Fine-tuning data structures

To this end, I’ve made and committed some changes to hackage-server. Some of time was spent adjusting a few important types, and the rest dealing with the subsequent code breakages. It is still better and safer than doing similar things in a dynamically typed programming language, where I’d end up either sweeping the entire code base or analyzing call graphs manually to determine what broke. Here’s an example of a type I altered, the PkgInfo type, which holds information about a specific package version:

data PkgInfo = PkgInfo {
    -- | The name and version represented here
    pkgInfoId :: !PackageIdentifier,
    -- | Parsed information from the cabal file.
    pkgDesc   :: !GenericPackageDescription,
    -- | The current .cabal file text.
    pkgData   :: !ByteString,
    -- | The actual package .tar.gz file, where BlobId
    -- is a filename in the state/blobs/ folder.
    -- The head of the list is the current package tarball.
    pkgTarball :: ![(BlobId, UploadInfo)],
    -- | Previous .cabal file texts, and when they were uploaded.
    pkgDataOld :: ![(ByteString, UploadInfo)],
    -- | When the package was created with the .cabal file.
    pkgUploadData :: !UploadInfo
} deriving (Typeable, Show)
type UploadInfo = (UTCTime, UserId)

The global Hackage state defines a mapping from PackageName to [PkgInfo]. Subtle differences in which types of values are allowed to inhabit PkgInfo have important consequences for package uploading policy. There are a few notable results of this definition.

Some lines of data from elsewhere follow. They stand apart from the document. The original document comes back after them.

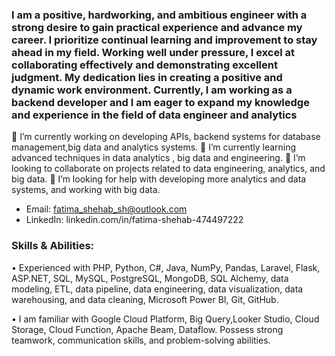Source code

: ### I am a positive, hardworking, and ambitious engineer with a strong desire to gain practical experience and advance my career. I prioritize continual learning and improvement to stay ahead in my field. Working well under pressure, I excel at collaborating effectively and demonstrating excellent judgment. My dedication lies in creating a positive and dynamic work environment. Currently, I am working as a backend developer and I am eager to expand my knowledge and experience in the field of data engineer and analytics


🔭 I’m currently working on developing APIs, backend systems for database management,big data and analytics systems.
🌱 I’m currently learning advanced techniques in data analytics , big data and engineering.
👯 I’m looking to collaborate on projects related to data engineering, analytics, and big data.
🤔 I’m looking for help with developing more analytics and data systems, and working with big data.
- Email: fatima_shehab_sh@outlook.com
- LinkedIn: linkedin.com/in/fatima-shehab-474497222
  
### Skills & Abilities:
• Experienced with PHP, Python, C#, Java, NumPy, Pandas, Laravel, Flask, ASP.NET, SQL, MySQL, PostgreSQL, MongoDB, SQL Alchemy, data modeling, ETL, data pipeline, data engineering, data visualization, data warehousing, and data cleaning, Microsoft Power BI, Git, GitHub.

• I am familiar with Google Cloud Platform, Big Query,Looker Studio, Cloud Storage, Cloud Function, Apache Beam, Dataflow. Possess strong teamwork, communication skills, and problem-solving abilities.
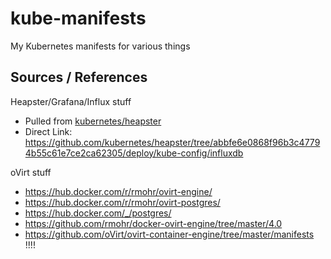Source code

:# kube-manifests
My Kubernetes manifests for various things

## Sources / References
Heapster/Grafana/Influx stuff
* Pulled from [kubernetes/heapster](https://github.com/kubernetes/heapster)
* Direct Link: https://github.com/kubernetes/heapster/tree/abbfe6e0868f96b3c47794b55c61e7ce2ca62305/deploy/kube-config/influxdb

oVirt stuff
* https://hub.docker.com/r/rmohr/ovirt-engine/
* https://hub.docker.com/r/rmohr/ovirt-postgres/
* https://hub.docker.com/_/postgres/
* https://github.com/rmohr/docker-ovirt-engine/tree/master/4.0
* https://github.com/oVirt/ovirt-container-engine/tree/master/manifests !!!!

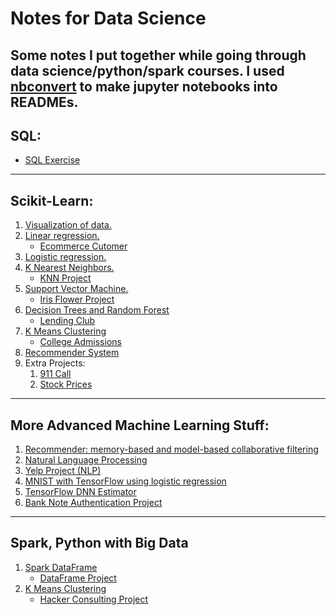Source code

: 
# Notes for Data Science
Some notes I put together while going through data science/python/spark courses.
I used [nbconvert](https://github.com/jupyter/nbconvert) to make jupyter notebooks into READMEs.
----
## SQL:
* [SQL Exercise](https://github.com/luoqiaoen/Data_Science_Notes/tree/master/SQL_exercise)
----
## Scikit-Learn:
1. [Visualization of data.](https://github.com/luoqiaoen/Data_Science_Notes/tree/master/visualization)
2. [Linear regression.](https://github.com/luoqiaoen/Data_Science_Notes/tree/master/sklearn/linear_regression)
   * [Ecommerce Cutomer](https://github.com/luoqiaoen/Data_Science_Notes/tree/master/sklearn/customer_project)
3. [Logistic regression.](https://github.com/luoqiaoen/Data_Science_Notes/tree/master/sklearn/logistic_regression)
4. [K Nearest Neighbors.](https://github.com/luoqiaoen/Data_Science_Notes/tree/master/sklearn/KNN)
   * [KNN Project](https://github.com/luoqiaoen/Data_Science_Notes/tree/master/sklearn/KNN_project)
5. [Support Vector Machine.](https://github.com/luoqiaoen/Data_Science_Notes/tree/master/sklearn/SVM)
   * [Iris Flower Project](https://github.com/luoqiaoen/Data_Science_Notes/tree/master/sklearn/iris_flower_project)
6. [Decision Trees and Random Forest](https://github.com/luoqiaoen/Data_Science_Notes/tree/master/sklearn/decision_tree_random_forest)
   * [Lending Club](https://github.com/luoqiaoen/Data_Science_Notes/tree/master/sklearn/lending_club_project)
7. [K Means Clustering](https://github.com/luoqiaoen/Data_Science_Notes/tree/master/sklearn/k_means_clustering)
   * [College Admissions](https://github.com/luoqiaoen/Data_Science_Notes/tree/master/sklearn/k_means_clustering_project)
8. [Recommender System](https://github.com/luoqiaoen/Data_Science/tree/master/sklearn/recommender)
9. Extra Projects:
   1. [911 Call](https://github.com/luoqiaoen/Data_Science_Notes/tree/master/sklearn/911_call_project)
   2. [Stock Prices](https://github.com/luoqiaoen/Data_Science_Notes/tree/master/sklearn/finance_project)
----
## More Advanced Machine Learning Stuff:
1. [Recommender: memory-based and model-based collaborative filtering](https://github.com/luoqiaoen/Data_Science_Notes/tree/master/advanced_ML/recommender)
2. [Natural Language Processing](https://github.com/luoqiaoen/Data_Science_Notes/tree/master/advanced_ML/nlp)
3. [Yelp Project (NLP)](https://github.com/luoqiaoen/Data_Science_Notes/tree/master/advanced_ML/yelp_project)
4. [MNIST with TensorFlow using logistic regression](https://github.com/luoqiaoen/Data_Science_Notes/tree/master/advanced_ML/MNIST_with_tensorflow)
5. [TensorFlow DNN Estimator](https://github.com/luoqiaoen/Data_Science_Notes/tree/master/advanced_ML/tensorflow_DNN_estimator)
6. [Bank Note Authentication Project](https://github.com/luoqiaoen/Data_Science_Notes/tree/master/advanced_ML/bank_auth_dnn_project)
-----
## Spark, Python with Big Data
1. [Spark DataFrame](https://github.com/luoqiaoen/Data_Science/tree/master/spark_for_big_data/spark_dataframe)
   * [DataFrame Project](https://github.com/luoqiaoen/Data_Science_Notes/tree/master/spark_for_big_data/dataframe_project)
2. [K Means Clustering](https://github.com/luoqiaoen/Data_Science_Notes/tree/master/spark_for_big_data/MLlib/K_Means_Clustering)
   * [Hacker Consulting Project](https://github.com/luoqiaoen/Data_Science_Notes/tree/master/spark_for_big_data/MLlib/Clustering_Consulting_Project)
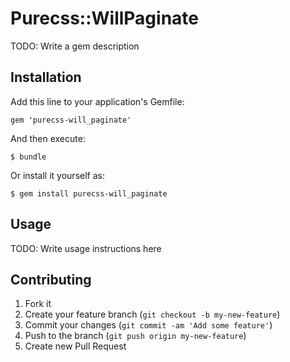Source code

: # Purecss::WillPaginate

TODO: Write a gem description

## Installation

Add this line to your application's Gemfile:

    gem 'purecss-will_paginate'

And then execute:

    $ bundle

Or install it yourself as:

    $ gem install purecss-will_paginate

## Usage

TODO: Write usage instructions here

## Contributing

1. Fork it
2. Create your feature branch (`git checkout -b my-new-feature`)
3. Commit your changes (`git commit -am 'Add some feature'`)
4. Push to the branch (`git push origin my-new-feature`)
5. Create new Pull Request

  1. A package can exist without a tarball. This is more significant for importing data to create secondary Hackages than the normal upload process. The more incrementally importing can happen, the simpler it will be. Alternatively, this would allow for a metadata-only Hackage mirror.
  2. Cabal files can be updated, with a complete history, without having to change the version number. This would allow maintainers to expand version brackets or compiler flags, so long as the changes don’t break anything (constricting version brackets is more dangerous).
  3. Tarballs can be updated, also with a complete history, without having to change the version number. This probably won’t be enabled on the main Hackage, but exceptions can be granted by admins. If an ultra-unstable Hackage mirror came about, as opposed to the somewhat-unstable model we have now, this might be allowed.

Modular RESTful features

The HackageFeature data structure is intended to encapsulate the behavior of a feature and its state. Features include the core feature set—the minimal functionality that a server must have to be considered a Hackage server, which is serving package tarballs and cabal files—supplemented by user accounts, package pages, reverse dependencies, Linux distro integration, and so on.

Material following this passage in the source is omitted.